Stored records
━━━━━━━━━━━━━━━━
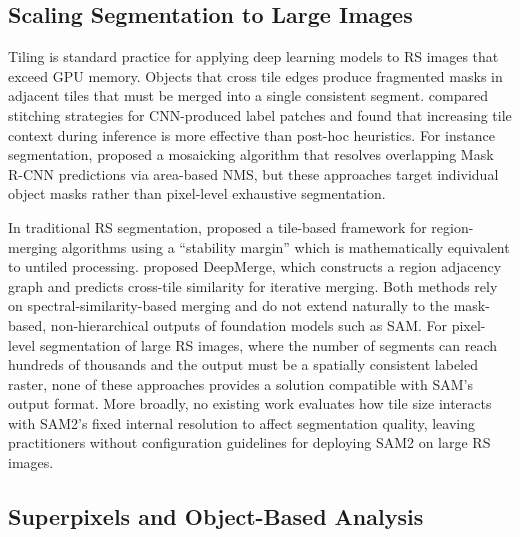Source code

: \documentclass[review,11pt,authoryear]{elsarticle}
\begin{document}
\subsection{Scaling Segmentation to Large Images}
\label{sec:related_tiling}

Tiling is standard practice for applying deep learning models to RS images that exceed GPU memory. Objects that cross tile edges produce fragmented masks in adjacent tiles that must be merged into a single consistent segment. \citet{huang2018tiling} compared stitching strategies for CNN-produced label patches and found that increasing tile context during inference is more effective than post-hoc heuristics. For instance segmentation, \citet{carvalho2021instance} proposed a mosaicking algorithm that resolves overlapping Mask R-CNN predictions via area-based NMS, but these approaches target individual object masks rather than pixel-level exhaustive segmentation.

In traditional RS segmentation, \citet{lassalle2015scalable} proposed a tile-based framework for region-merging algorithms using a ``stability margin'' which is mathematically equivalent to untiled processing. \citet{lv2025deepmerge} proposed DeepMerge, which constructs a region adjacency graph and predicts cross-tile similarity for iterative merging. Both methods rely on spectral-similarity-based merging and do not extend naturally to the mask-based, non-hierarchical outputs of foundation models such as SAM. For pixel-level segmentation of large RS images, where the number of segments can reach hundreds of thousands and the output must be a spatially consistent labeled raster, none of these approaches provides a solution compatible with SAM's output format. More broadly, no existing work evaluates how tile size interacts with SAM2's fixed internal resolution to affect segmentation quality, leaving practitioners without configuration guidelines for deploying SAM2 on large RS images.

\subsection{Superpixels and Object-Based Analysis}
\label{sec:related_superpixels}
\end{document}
━━━━━━━━━━━━━━━━
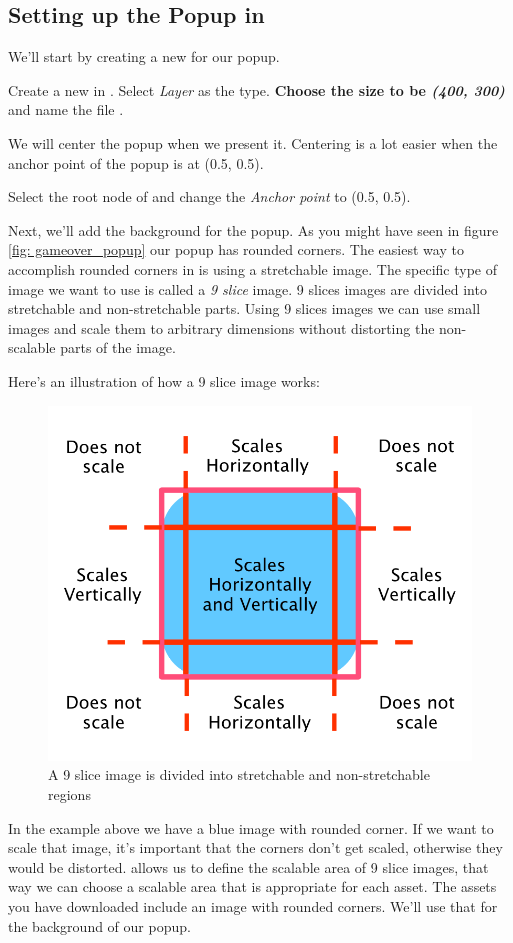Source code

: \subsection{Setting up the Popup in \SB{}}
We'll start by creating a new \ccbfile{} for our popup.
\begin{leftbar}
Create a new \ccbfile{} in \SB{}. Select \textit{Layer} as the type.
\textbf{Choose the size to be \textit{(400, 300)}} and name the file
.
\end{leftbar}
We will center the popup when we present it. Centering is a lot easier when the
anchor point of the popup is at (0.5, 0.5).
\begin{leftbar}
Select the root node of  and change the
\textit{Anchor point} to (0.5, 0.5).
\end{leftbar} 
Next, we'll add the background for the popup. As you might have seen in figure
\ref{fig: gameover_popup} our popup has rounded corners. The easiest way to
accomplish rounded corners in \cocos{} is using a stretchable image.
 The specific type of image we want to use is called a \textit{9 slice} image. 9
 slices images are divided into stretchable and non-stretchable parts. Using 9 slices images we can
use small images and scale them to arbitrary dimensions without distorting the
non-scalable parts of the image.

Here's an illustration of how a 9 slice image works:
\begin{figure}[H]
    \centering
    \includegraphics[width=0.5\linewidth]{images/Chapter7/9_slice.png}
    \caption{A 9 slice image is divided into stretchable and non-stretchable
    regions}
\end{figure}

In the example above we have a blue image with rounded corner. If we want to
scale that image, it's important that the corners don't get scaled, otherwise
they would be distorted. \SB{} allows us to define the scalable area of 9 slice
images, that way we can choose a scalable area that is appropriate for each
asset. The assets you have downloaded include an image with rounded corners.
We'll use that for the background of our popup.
━━━━━━━━━━━━━━━━
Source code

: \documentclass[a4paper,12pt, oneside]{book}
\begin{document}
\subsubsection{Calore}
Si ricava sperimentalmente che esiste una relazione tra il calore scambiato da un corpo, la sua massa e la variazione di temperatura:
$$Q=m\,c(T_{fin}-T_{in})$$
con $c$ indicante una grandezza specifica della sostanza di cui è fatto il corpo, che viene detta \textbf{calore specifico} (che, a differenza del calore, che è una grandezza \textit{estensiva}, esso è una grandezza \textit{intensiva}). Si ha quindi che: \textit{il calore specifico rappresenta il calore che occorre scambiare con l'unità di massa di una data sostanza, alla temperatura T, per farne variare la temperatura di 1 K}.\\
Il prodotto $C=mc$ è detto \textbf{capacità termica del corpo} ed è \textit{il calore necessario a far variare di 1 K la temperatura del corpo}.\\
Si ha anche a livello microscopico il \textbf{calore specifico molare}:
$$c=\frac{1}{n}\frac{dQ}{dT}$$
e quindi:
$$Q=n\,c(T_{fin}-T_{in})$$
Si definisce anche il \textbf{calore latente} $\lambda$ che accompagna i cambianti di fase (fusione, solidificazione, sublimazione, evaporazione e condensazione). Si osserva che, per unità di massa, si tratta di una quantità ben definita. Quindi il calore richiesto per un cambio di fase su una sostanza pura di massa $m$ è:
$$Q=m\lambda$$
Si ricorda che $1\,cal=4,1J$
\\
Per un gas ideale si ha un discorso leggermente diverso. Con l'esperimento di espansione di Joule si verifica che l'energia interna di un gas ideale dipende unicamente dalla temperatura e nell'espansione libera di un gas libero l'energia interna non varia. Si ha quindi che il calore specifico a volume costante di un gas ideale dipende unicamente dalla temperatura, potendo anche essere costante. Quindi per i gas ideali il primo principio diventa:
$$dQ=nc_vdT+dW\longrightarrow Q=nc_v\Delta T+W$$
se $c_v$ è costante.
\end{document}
━━━━━━━━━━━━━━━━
**Task prompt:** From the records above, copy only the lines starting with the line that holds "Here's an illustration" and going on through the line that holds "We'll use that", exactly as written.

**Worked solution:**
Here's an illustration of how a 9 slice image works:
\begin{figure}[H]
    \centering
    \includegraphics[width=0.5\linewidth]{images/Chapter7/9_slice.png}
    \caption{A 9 slice image is divided into stretchable and non-stretchable
    regions}
\end{figure}

In the example above we have a blue image with rounded corner. If we want to
scale that image, it's important that the corners don't get scaled, otherwise
they would be distorted. \SB{} allows us to define the scalable area of 9 slice
images, that way we can choose a scalable area that is appropriate for each
asset. The assets you have downloaded include an image with rounded corners.
We'll use that for the background of our popup.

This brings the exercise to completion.